Lummi Island Wild has been named one of the most sustainable fisheries in the world, and we’re lucky to carry their products at 21 Acres. It may seem counter intuitive, but I recommend buying fish frozen for the freshest results. Nearly all fish is frozen before being sold, and you never know how long ago it was defrosted when you buy it at a conventional seafood counter. Simply pop the frozen filets in the refrigerator in the morning and they’ll be ready to cook by dinnertime.
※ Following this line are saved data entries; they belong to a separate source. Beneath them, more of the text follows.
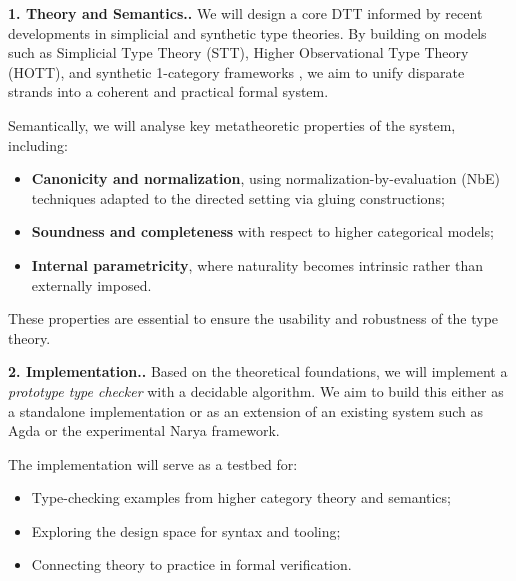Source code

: \documentclass[a4paper,11pt]{article}
\let\oldcite\cite
\renewcommand*\cite[1]{{\protect\NoHyper\oldcite{#1}\protect\endNoHyper}}
\renewcommand{\paragraph}[1]{\textbf{#1.}}
\begin{document}
\paragraph{1. Theory and Semantics.}
We will design a core DTT informed by recent developments in simplicial and synthetic type theories. By building on models such as Simplicial Type Theory (STT), Higher Observational Type Theory (HOTT), and synthetic 1-category frameworks \cite{riehlshulman2017, licata2016, north_2019, altenkirch_neumann_2024}, we aim to unify disparate strands into a coherent and practical formal system.

Semantically, we will analyse key metatheoretic properties of the system, including:
\begin{itemize}
  \item \textbf{Canonicity and normalization}, using normalization-by-evaluation (NbE) techniques adapted to the directed setting via gluing constructions;
  \item \textbf{Soundness and completeness} with respect to higher categorical models;
  \item \textbf{Internal parametricity}, where naturality becomes intrinsic rather than externally imposed.
\end{itemize}
These properties are essential to ensure the usability and robustness of the type theory.

\paragraph{2. Implementation.}
Based on the theoretical foundations, we will implement a \emph{prototype type checker} with a decidable algorithm. We aim to build this either as a standalone implementation or as an extension of an existing system such as \textsf{Agda} or the experimental \textsf{Narya} framework.

The implementation will serve as a testbed for:
\begin{itemize}
  \item Type-checking examples from higher category theory and semantics;
  \item Exploring the design space for syntax and tooling;
  \item Connecting theory to practice in formal verification.
\end{itemize}
\end{document}
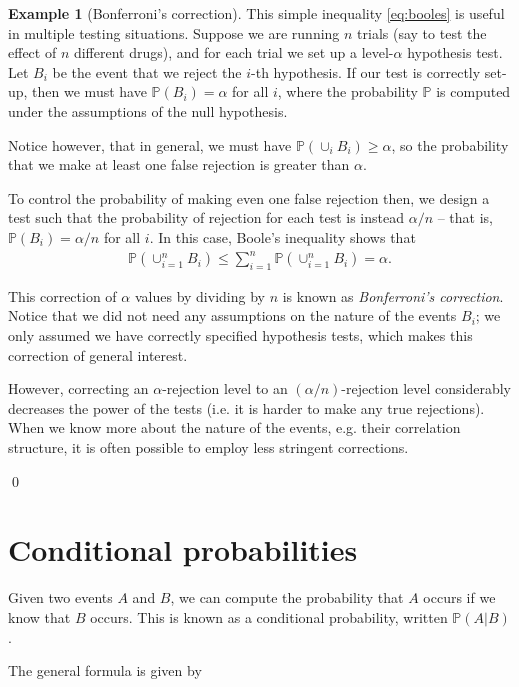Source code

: \documentclass[11pt]{article}
\theoremstyle{definition}
\newtheorem{example}[theorem]{Example}
\renewcommand{\P}{\mathbb{P}}
\begin{document}
\begin{example}[Bonferroni's correction]
This simple inequality \eqref{eq:booles} is useful in multiple testing situations.
Suppose we are running $n$ trials (say to test the effect of $n$ different drugs),
and for each trial we set up a level-$\alpha$
hypothesis test.
Let $B_i$ be the event that we reject the $i$-th hypothesis.
If our test is correctly set-up, then we must have $\P(B_i) = \alpha$ for all $i$,
where the probability $\P$ is computed under the assumptions of the null hypothesis.

Notice however, that in general, we must have $\P(\cup_i B_i) \geq \alpha$,
so the probability that we make at least one false rejection is greater than $\alpha$.

To control the probability of making even one false rejection then, we design
a test such that the probability of rejection for each test is instead $\alpha / n$ --
that is, $\P(B_i) = \alpha / n$ for all $i$. In this case,
Boole's inequality shows that
\begin{align*}
  \P(\cup_{i=1}^n B_i) \leq \sum_{i=1}^{n} \P(\cup_{i = 1}^n B_i)
  = \alpha.
\end{align*}

This correction of $\alpha$ values by dividing by $n$ is known as \textit{Bonferroni's correction}.
Notice that we did not need any assumptions on the nature of the events $B_i$;
we only assumed we have correctly specified hypothesis tests, which makes this
correction of general interest.

However, correcting an $\alpha$-rejection level to an $(\alpha / n)$-rejection level
considerably decreases the power of the tests (i.e. it is harder to make any true rejections).
When we know more about the nature of the events, e.g. their correlation structure,
it is often possible to employ less stringent corrections.

\qed
\end{example}

\section{Conditional probabilities}

Given two events $A$ and $B$, we can compute the probability that $A$ occurs
if we know that $B$ occurs. This is known as a conditional probability,
written $\P(A | B)$.

The general formula is given by

\fbox{\begin{minipage}{\textwidth}
\vspace{-1em}
\begin{align}
  \P(A | B) = \frac{\P(A \cap B)}{\P(B)}.
  \label{eq:conditional_prob}
\end{align}
\end{minipage}}
\end{document}
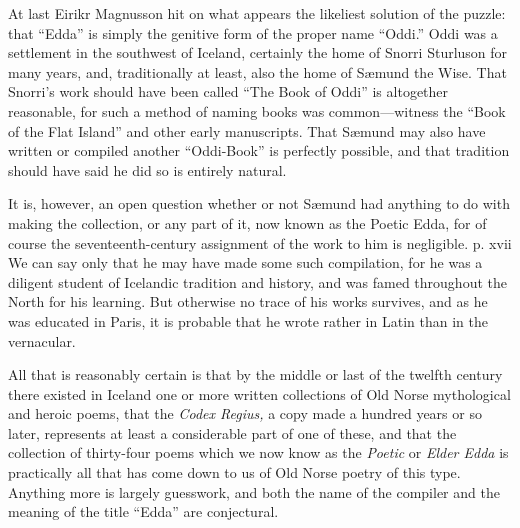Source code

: \documentclass{scrbook}
\newcommand{\mdash}{---}
\begin{document}
At last Eirikr Magnusson hit on what appears the likeliest solution of the puzzle: that ``Edda'' is simply the genitive form of the proper name ``Oddi.'' Oddi was a settlement in the southwest of Iceland, certainly the home of Snorri Sturluson for many years, and, traditionally at least, also the home of Sæmund the Wise. That Snorri's work should have been called ``The Book of Oddi'' is altogether reasonable, for such a method of naming books was common{\mdash}witness the ``Book of the Flat Island'' and other early manuscripts. That Sæmund may also have written or compiled another ``Oddi-Book'' is perfectly possible, and that tradition should have said he did so is entirely natural.

It is, however, an open question whether or not Sæmund had anything to do with making the collection, or any part of it, now known as the Poetic Edda, for of course the seventeenth-century assignment of the work to him is negligible. p. xvii We can say only that he may have made some such compilation, for he was a diligent student of Icelandic tradition and history, and was famed throughout the North for his learning. But otherwise no trace of his works survives, and as he was educated in Paris, it is probable that he wrote rather in Latin than in the vernacular.

All that is reasonably certain is that by the middle or last of the twelfth century there existed in Iceland one or more written collections of Old Norse mythological and heroic poems, that the \emph{Codex Regius,} a copy made a hundred years or so later, represents at least a considerable part of one of these, and that the collection of thirty-four poems which we now know as the \emph{Poetic} or \emph{Elder Edda} is practically all that has come down to us of Old Norse poetry of this type. Anything more is largely guesswork, and both the name of the compiler and the meaning of the title ``Edda'' are conjectural.

\end{document}
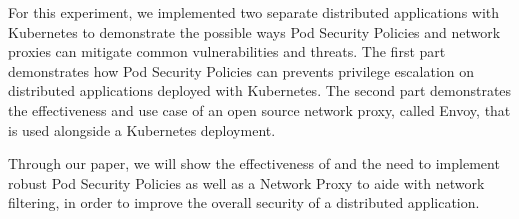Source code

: For this experiment, we implemented two separate distributed applications with Kubernetes to demonstrate the 
possible ways Pod Security Policies and network proxies can mitigate common vulnerabilities and threats. 
The first part demonstrates how Pod Security Policies can prevents privilege escalation on distributed 
applications deployed with Kubernetes. The second part demonstrates the effectiveness and use case of an 
open source network proxy, called Envoy, that is used alongside a Kubernetes deployment. 

Through our paper, we will show the effectiveness of and the need to implement robust Pod Security Policies
as well as a Network Proxy to aide with network filtering, in order to improve the overall security of a
distributed application. 
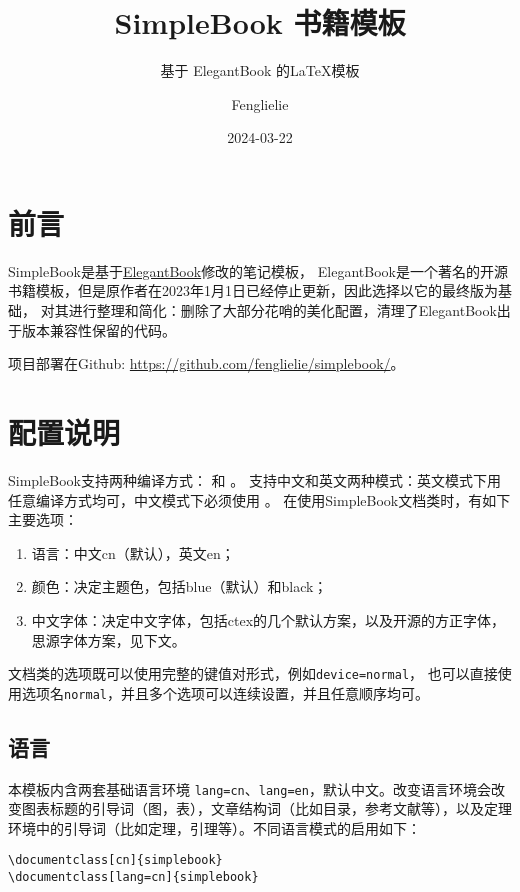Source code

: \documentclass[lang=cn,10pt,cnfont=NotoCJK]{../simplebook}
\title{SimpleBook 书籍模板}
\subtitle{基于 ElegantBook 的\LaTeX{}模板}
\author{Fenglielie}
\date{2024-03-22}
\begin{document}
\maketitle

\frontmatter

\chapter*{前言}

SimpleBook是基于\href{https://github.com/ElegantLaTeX/ElegantBook}{ElegantBook}修改的笔记模板，
ElegantBook是一个著名的开源书籍模板，但是原作者在2023年1月1日已经停止更新，因此选择以它的最终版为基础，
对其进行整理和简化：删除了大部分花哨的美化配置，清理了ElegantBook出于版本兼容性保留的代码。

项目部署在Github: \href{https://github.com/fenglielie/simplebook/}{https://github.com/fenglielie/simplebook/}。


\tableofcontents

\mainmatter


\chapter{配置说明}

SimpleBook支持两种编译方式： 和 。
支持中文和英文两种模式：英文模式下用任意编译方式均可，中文模式下必须使用 。
在使用SimpleBook文档类时，有如下主要选项：

\begin{enumerate}
    \item 语言：中文cn（默认），英文en；
    \item 颜色：决定主题色，包括blue（默认）和black；
    \item 中文字体：决定中文字体，包括ctex的几个默认方案，以及开源的方正字体，思源字体方案，见下文。
\end{enumerate}


\begin{remark}
    文档类的选项既可以使用完整的键值对形式，例如\lstinline{device=normal}，
    也可以直接使用选项名\lstinline{normal}，并且多个选项可以连续设置，并且任意顺序均可。
\end{remark}


\section{语言}
本模板内含两套基础语言环境 \lstinline{lang=cn}、\lstinline{lang=en}，默认中文。改变语言环境会改变图表标题的引导词（图，表），文章结构词（比如目录，参考文献等），以及定理环境中的引导词（比如定理，引理等）。不同语言模式的启用如下：
\begin{lstlisting}
\documentclass[cn]{simplebook}
\documentclass[lang=cn]{simplebook}
\end{lstlisting}
\end{document}
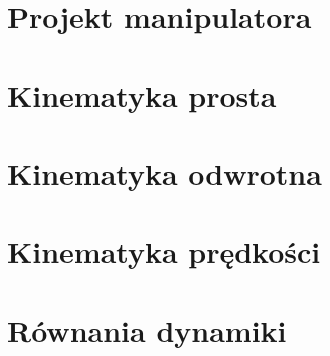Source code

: \section{Projekt manipulatora} 

\section{Kinematyka prosta} 

\section{Kinematyka odwrotna} 

\section{Kinematyka prędkości} 
\newpage
\section{Równania dynamiki} 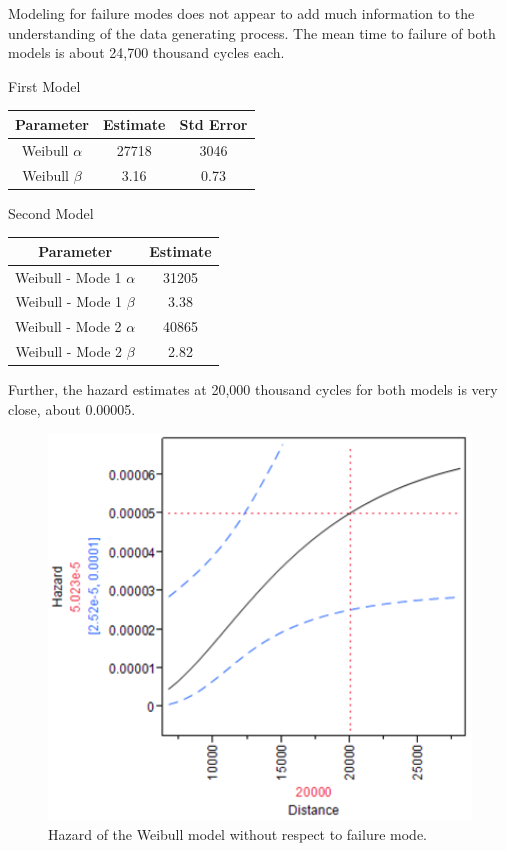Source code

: \documentclass{article}
\begin{document}
\begin{enumerate}
\begin{enumerate}
\begin{enumerate}
  Modeling for failure modes does not appear to add much information to the understanding of the data generating process.  The mean time to failure of both models is about 24,700 thousand cycles each.
  
\begin{center}
First Model\\
\begin{tabular}{c c c}
\hline
Parameter & Estimate & Std Error\\
\hline
Weibull \(\alpha \) & 27718 & 3046\\
Weibull \(\beta \) & 3.16 & 0.73\\
\hline
\end{tabular}
\end{center}

\begin{center}
Second Model\\
\begin{tabular}{c c}
\hline
Parameter & Estimate\\
\hline
Weibull - Mode 1 \(\alpha \) & 31205\\
Weibull - Mode 1 \(\beta \) & 3.38\\
Weibull - Mode 2 \(\alpha \) & 40865\\
Weibull - Mode 2 \(\beta \) & 2.82\\
\hline
\end{tabular}
\end{center}
  
Further, the hazard estimates at 20,000 thousand cycles for both models is very close, about 0.00005.\\

\begin{center}
        \FloatBarrier
      \begin{figure}
        \centering
        \includegraphics[width = 5in]{problem5_hazard1.png}
        \caption{Hazard of the Weibull model without respect to failure mode.}
      \end{figure}
      \FloatBarrier
  \end{center}
  

\end{enumerate}
\end{enumerate}
\end{enumerate}
\end{document}
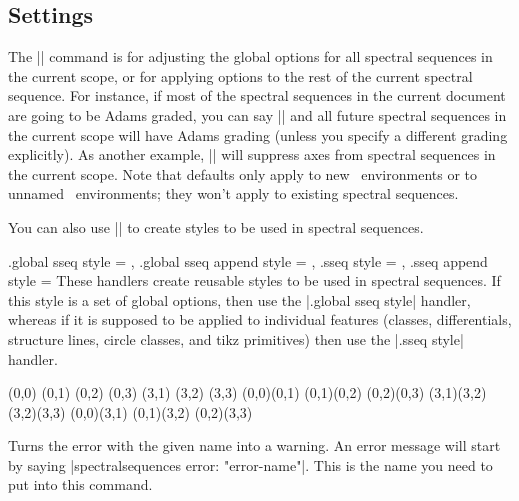 \begin{sseqdata}[name = basic, cohomological Serre grading]
\subsection{Settings}
\begin{command}{\sseqset{}}%
The |\sseqset| command is for adjusting the global options for all spectral
sequences in the current scope, or for applying options to the rest of the
current spectral sequence. For instance, if most of the spectral sequences in
the current document are going to be Adams graded, you can say%
|| and all future spectral sequences in the current scope
will have Adams grading (unless you specify a different grading explicitly). As
another example, || will suppress axes from spectral sequences
in the current scope. Note that defaults only apply to new \sseqdataenv\
environments or to unnamed \sseqpageenv\ environments; they won't apply to
existing spectral sequences.

You can also use |\sseqset| to create styles to be used in spectral sequences.
\begin{keylist}{
    .global sseq style = ,
    .global sseq append style = ,
    .sseq style = ,
    .sseq append style = \meta{keys}
}%
These handlers create reusable styles to be used in spectral sequences. If this
style is a set of global options, then use the |.global sseq style| handler,
whereas if it is supposed to be applied to individual features (classes,
differentials, structure lines, circle classes, and tikz primitives) then use
the |.sseq style| handler.
\begin{codeexample}[width=6cm]
\begin{sseqpage}[ mysseq ]
\class(0,0) \class(0,1) \class(0,2) \class(0,3)
\class(3,1) \class(3,2) \class(3,3)
\structline(0,0)(0,1) \structline(0,1)(0,2)
\structline(0,2)(0,3)
\structline(3,1)(3,2) \structline(3,2)(3,3)
\structline[htwostruct](0,0)(3,1)
\structline[htwostruct](0,1)(3,2)
\structline[htwostruct](0,2)(3,3)
\end{sseqpage}
\end{codeexample}
\end{keylist}
\end{command}

\begin{command}{\SseqErrorToWarning{}}%
Turns the error with the given name into a warning. An error message will start
by saying \let\eatclnifpresent\empty|spectralsequences error: "error-name"|.
This is the name you need to put into this command.
\end{command}


\end{sseqdata}
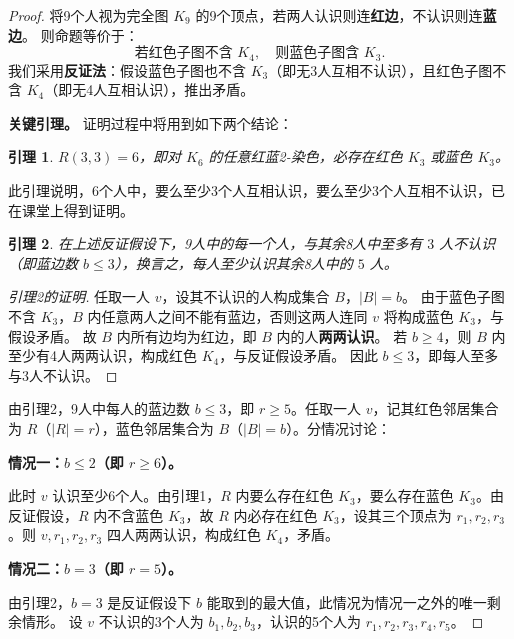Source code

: \documentclass[utf8]{ctexart}
\theoremstyle{mystyle}
\newtheorem{lemma}{引理}
\begin{document}
\begin{proof}

将9个人视为完全图 $K_9$ 的9个顶点，若两人认识则连\textbf{红边}，不认识则连\textbf{蓝边}。
则命题等价于：
\[
  \text{若红色子图不含 } K_4,\quad \text{则蓝色子图含 } K_3.
\]
我们采用\textbf{反证法}：假设蓝色子图也不含 $K_3$（即无3人互相不认识），且红色子图不含 $K_4$（即无4人互相认识），推出矛盾。

\medskip

\textbf{关键引理。}
证明过程中将用到如下两个结论：

\begin{lemma}
$R(3,3) = 6$，即对 $K_6$ 的任意红蓝2-染色，必存在红色 $K_3$ 或蓝色 $K_3$。
\end{lemma}

此引理说明，6个人中，要么至少3个人互相认识，要么至少3个人互相不认识，已在课堂上得到证明。

\begin{lemma}
在上述反证假设下，9人中的每一个人，与其余8人中至多有 $3$ 人不认识（即蓝边数 $b \leq 3$），换言之，每人至少认识其余8人中的 $5$ 人。
\end{lemma}

\begin{proof}[引理2的证明]
任取一人 $v$，设其不认识的人构成集合 $B$，$|B| = b$。
由于蓝色子图不含 $K_3$，$B$ 内任意两人之间不能有蓝边，否则这两人连同 $v$ 将构成蓝色 $K_3$，与假设矛盾。
故 $B$ 内所有边均为红边，即 $B$ 内的人\textbf{两两认识}。
若 $b \geq 4$，则 $B$ 内至少有4人两两认识，构成红色 $K_4$，与反证假设矛盾。
因此 $b \leq 3$，即每人至多与3人不认识。
\end{proof}

\medskip

由引理2，9人中每人的蓝边数 $b \leq 3$，即 $r \geq 5$。任取一人 $v$，记其红色邻居集合为 $R$（$|R|=r$），蓝色邻居集合为 $B$（$|B|=b$）。分情况讨论：

\medskip

\textbf{情况一：$b \leq 2$（即 $r \geq 6$）。}

此时 $v$ 认识至少6个人。由引理1，$R$ 内要么存在红色 $K_3$，要么存在蓝色 $K_3$。由反证假设，$R$ 内不含蓝色 $K_3$，故 $R$ 内必存在红色 $K_3$，设其三个顶点为 $r_1, r_2, r_3$。则 $v, r_1, r_2, r_3$ 四人两两认识，构成红色 $K_4$，矛盾。

\medskip

\textbf{情况二：$b = 3$（即 $r = 5$）。}

由引理2，$b=3$ 是反证假设下 $b$ 能取到的最大值，此情况为情况一之外的唯一剩余情形。
设 $v$ 不认识的3个人为 $b_1, b_2, b_3$，认识的5个人为 $r_1, r_2, r_3, r_4, r_5$。


\end{proof}
\end{document}

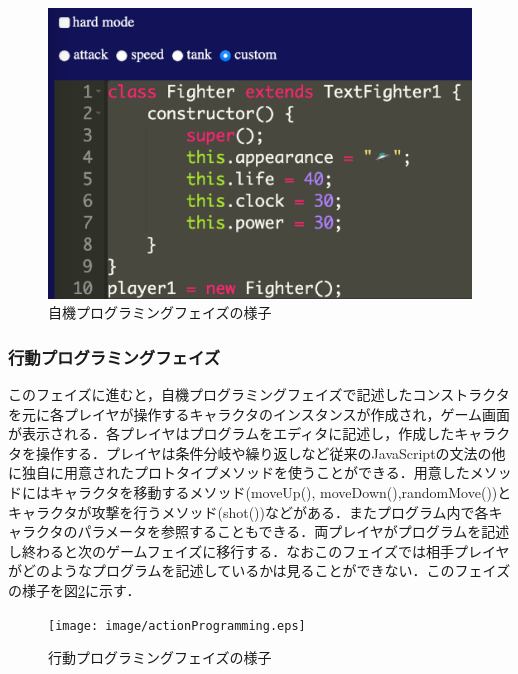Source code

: \begin{figure}[!h]
  \begin{center}
    \includegraphics[width=1.0\linewidth]{image/characterProgramming.eps}
  \end{center}
    \vspace{-8mm} 
  \caption{自機プログラミングフェイズの様子}
  \label{characterProgramming}
\end{figure}

\subsubsection{行動プログラミングフェイズ}
このフェイズに進むと，自機プログラミングフェイズで記述したコンストラクタを元に各プレイヤが操作するキャラクタのインスタンスが作成され，ゲーム画面が表示される．各プレイヤはプログラムをエディタに記述し，作成したキャラクタを操作する．プレイヤは条件分岐や繰り返しなど従来のJavaScriptの文法の他に独自に用意されたプロトタイプメソッドを使うことができる．用意したメソッドにはキャラクタを移動するメソッド(moveUp(), moveDown(),randomMove())とキャラクタが攻撃を行うメソッド(shot())などがある．またプログラム内で各キャラクタのパラメータを参照することもできる．両プレイヤがプログラムを記述し終わると次のゲームフェイズに移行する．なおこのフェイズでは相手プレイヤがどのようなプログラムを記述しているかは見ることができない．このフェイズの様子を図\ref{actionProgramming}に示す．

\begin{figure}[!h]
  \begin{center}
    \texttt{[image: image/actionProgramming.eps]}
  \end{center}
    \vspace{-8mm} 
  \caption{行動プログラミングフェイズの様子}
  \label{actionProgramming}
\end{figure}

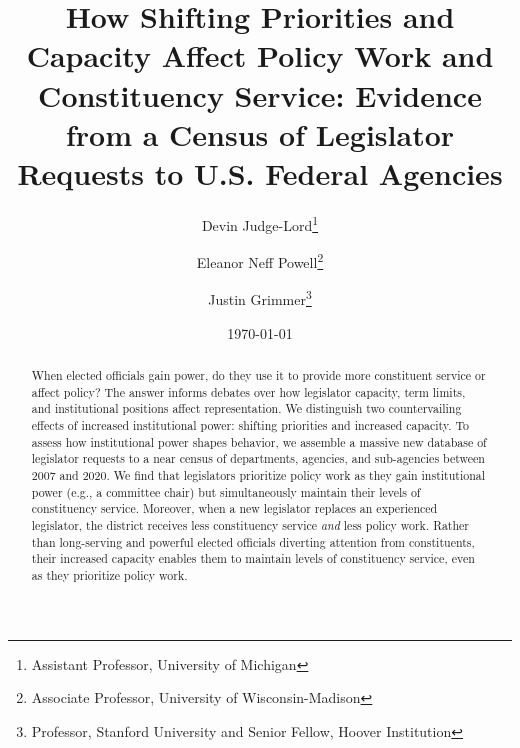 \documentclass[12pt]{article}
\title{How Shifting Priorities and Capacity Affect Policy Work and Constituency Service: Evidence from a Census of Legislator Requests to U.S. Federal Agencies}
\author{Devin Judge-Lord\thanks{Assistant Professor, University of Michigan} \and Eleanor Neff Powell\thanks{Associate Professor, University of Wisconsin-Madison} \and Justin Grimmer\thanks{Professor, Stanford University and Senior Fellow, Hoover Institution} }
\date{\today}
\begin{document}
\maketitle

\begin{abstract}
When elected officials gain power, do they use it to provide more constituent service or affect policy? The answer informs debates over how legislator capacity, term limits, and institutional positions affect representation. 
We distinguish two countervailing effects of increased institutional power: shifting priorities and increased capacity. 
To assess how institutional power shapes behavior, we assemble a massive new database of  legislator requests to a near census of departments, agencies, and sub-agencies between 2007 and 2020.
We find that legislators prioritize policy work as they gain institutional power (e.g., a committee chair) but simultaneously maintain their levels of constituency service.
Moreover, when a new legislator replaces an experienced legislator, the district receives less constituency service \textit{and} less policy work.
Rather than long-serving and powerful elected officials diverting attention from constituents, their increased capacity enables them to maintain levels of constituency service, even as they prioritize policy work.


\end{abstract}
\end{document}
I devised this recipe to come together quickly after a long day working in the Farm Market. The aioli is wonderful with fresh dill, garlic, and lemon, but feel free to leave those out for a lightning-fast two-ingredient sauce. I served this on a bed of vegetable orzo.

Panko Crusted Cod
Serves 2.


2 Lummi Island Wild cod filets, thawed
2 tbl flour
1 egg
1 ½ tsp Mustard & Co. dill and garlic mustard
¼ c panko breadcrumbs
2 sprigs dill, finely chopped (optional)
Salt and pepper
Dill and Mustard Aioli, for serving (recipe follows)
Lemon slices and dill sprigs (optional), for serving

Preheat oven to 400 and line a cookie sheet with parchment paper. Pat filets dry with paper towel. Place flour in a plate or shallow dish (amounts are approximate—it should be enough to cover the bottom of the plate). Whisk egg with a small splash of water, then pour into a shallow dish. Mix panko with dill (if using) and a pinch of salt and pepper and place in a third dish. Working with one filet at a time, dredge each first in flour, shaking off excess, then in egg wash, then in panko mix. Once each filet has been coated, place on parchment-lined sheet. Bake for 15-20 minutes, rotating if necessary, until breading is golden brown and flesh flakes easily. Garnish with more fresh dill and serve with lemon wedges and aioli.

Mustard Dill Aioli


1 tbl Mustard & Co. dill and garlic mustard
2 tbl mayonnaise
1 lemon (optional)
1 clove garlic (optional)
Fresh dill (optional)
Salt and pepper

Combine mustard and mayonnaise in a small bowl. Season with salt and pepper to taste. If desired, add a bit of grated lemon zest, a squeeze of lemon juice, and chopped fresh dill and grated garlic to taste.